Plain-text document sources:
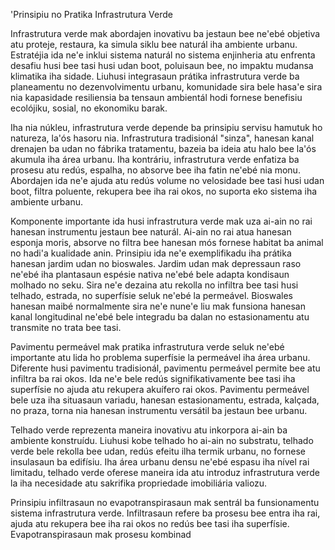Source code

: 'Prinsipiu no Pratika Infrastrutura Verde

Infrastrutura verde mak abordajen inovativu ba jestaun bee ne'ebé objetiva atu proteje, restaura, ka simula siklu bee naturál iha ambiente urbanu. Estratéjia ida ne'e inklui sistema naturál no sistema enjinheria atu enfrenta desafiu husi bee tasi husi udan boot, poluisaun bee, no impaktu mudansa klimatika iha sidade. Liuhusi integrasaun prátika infrastrutura verde ba planeamentu no dezenvolvimentu urbanu, komunidade sira bele hasa'e sira nia kapasidade resiliensia ba tensaun ambientál hodi fornese benefisiu ecolójiku, sosial, no ekonomiku barak.

Iha nia núkleu, infrastrutura verde depende ba prinsipiu servisu hamutuk ho natureza, la'ós hasoru nia. Infrastrutura tradisionál "sinza", hanesan kanal drenajen ba udan no fábrika tratamentu, bazeia ba ideia atu halo bee la'ós akumula iha área urbanu. Iha kontráriu, infrastrutura verde enfatiza ba prosesu atu redús, espalha, no absorve bee iha fatin ne'ebé nia monu. Abordajen ida ne'e ajuda atu redús volume no velosidade bee tasi husi udan boot, filtra poluente, rekupera bee iha rai okos, no suporta eko sistema iha ambiente urbanu.

Komponente importante ida husi infrastrutura verde mak uza ai-ain no rai hanesan instrumentu jestaun bee naturál. Ai-ain no rai atua hanesan esponja moris, absorve no filtra bee hanesan mós fornese habitat ba animal no hadi'a kualidade anin. Prinsipiu ida ne'e exemplifikadu iha prátika hanesan jardim udan no bioswales. Jardim udan mak depressaun raso ne'ebé iha plantasaun espésie nativa ne'ebé bele adapta kondisaun molhado no seku. Sira ne'e dezaina atu rekolla no infiltra bee tasi husi telhado, estrada, no superfísie seluk ne'ebé la permeável. Bioswales hanesan maibé normalmente sira ne'e nune'e liu mak funsiona hanesan kanal longitudinal ne'ebé bele integradu ba dalan no estasionamentu atu transmite no trata bee tasi.

Pavimentu permeável mak pratika infrastrutura verde seluk ne'ebé importante atu lida ho problema superfísie la permeável iha área urbanu. Diferente husi pavimentu tradisionál, pavimentu permeável permite bee atu infiltra ba rai okos. Ida ne'e bele redús signifikativamente bee tasi iha superfísie no ajuda atu rekupera akuífero rai okos. Pavimentu permeável bele uza iha situasaun variadu, hanesan estasionamentu, estrada, kalçada, no praza, torna nia hanesan instrumentu versátil ba jestaun bee urbanu.

Telhado verde reprezenta maneira inovativu atu inkorpora ai-ain ba ambiente konstruídu. Liuhusi kobe telhado ho ai-ain no substratu, telhado verde bele rekolla bee udan, redús efeitu ilha termik urbanu, no fornese insulasaun ba edifísiu. Iha área urbanu densu ne'ebé espasu iha nível rai limitadu, telhado verde oferese maneira ida atu introduz infrastrutura verde la iha necesidade atu sakrifika propriedade imobiliária valiozu.

Prinsipiu infiltrasaun no evapotranspirasaun mak sentrál ba funsionamentu sistema infrastrutura verde. Infiltrasaun refere ba prosesu bee entra iha rai, ajuda atu rekupera bee iha rai okos no redús bee tasi iha superfísie. Evapotranspirasaun mak prosesu kombinad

Required action:
Whenever a line of the records holds the string "jestaun", pick it out and copy it.

Response:
Infrastrutura verde mak abordajen inovativu ba jestaun bee ne'ebé objetiva atu proteje, restaura, ka simula siklu bee naturál iha ambiente urbanu. Estratéjia ida ne'e inklui sistema naturál no sistema enjinheria atu enfrenta desafiu husi bee tasi husi udan boot, poluisaun bee, no impaktu mudansa klimatika iha sidade. Liuhusi integrasaun prátika infrastrutura verde ba planeamentu no dezenvolvimentu urbanu, komunidade sira bele hasa'e sira nia kapasidade resiliensia ba tensaun ambientál hodi fornese benefisiu ecolójiku, sosial, no ekonomiku barak.
Komponente importante ida husi infrastrutura verde mak uza ai-ain no rai hanesan instrumentu jestaun bee naturál. Ai-ain no rai atua hanesan esponja moris, absorve no filtra bee hanesan mós fornese habitat ba animal no hadi'a kualidade anin. Prinsipiu ida ne'e exemplifikadu iha prátika hanesan jardim udan no bioswales. Jardim udan mak depressaun raso ne'ebé iha plantasaun espésie nativa ne'ebé bele adapta kondisaun molhado no seku. Sira ne'e dezaina atu rekolla no infiltra bee tasi husi telhado, estrada, no superfísie seluk ne'ebé la permeável. Bioswales hanesan maibé normalmente sira ne'e nune'e liu mak funsiona hanesan kanal longitudinal ne'ebé bele integradu ba dalan no estasionamentu atu transmite no trata bee tasi.
Pavimentu permeável mak pratika infrastrutura verde seluk ne'ebé importante atu lida ho problema superfísie la permeável iha área urbanu. Diferente husi pavimentu tradisionál, pavimentu permeável permite bee atu infiltra ba rai okos. Ida ne'e bele redús signifikativamente bee tasi iha superfísie no ajuda atu rekupera akuífero rai okos. Pavimentu permeável bele uza iha situasaun variadu, hanesan estasionamentu, estrada, kalçada, no praza, torna nia hanesan instrumentu versátil ba jestaun bee urbanu.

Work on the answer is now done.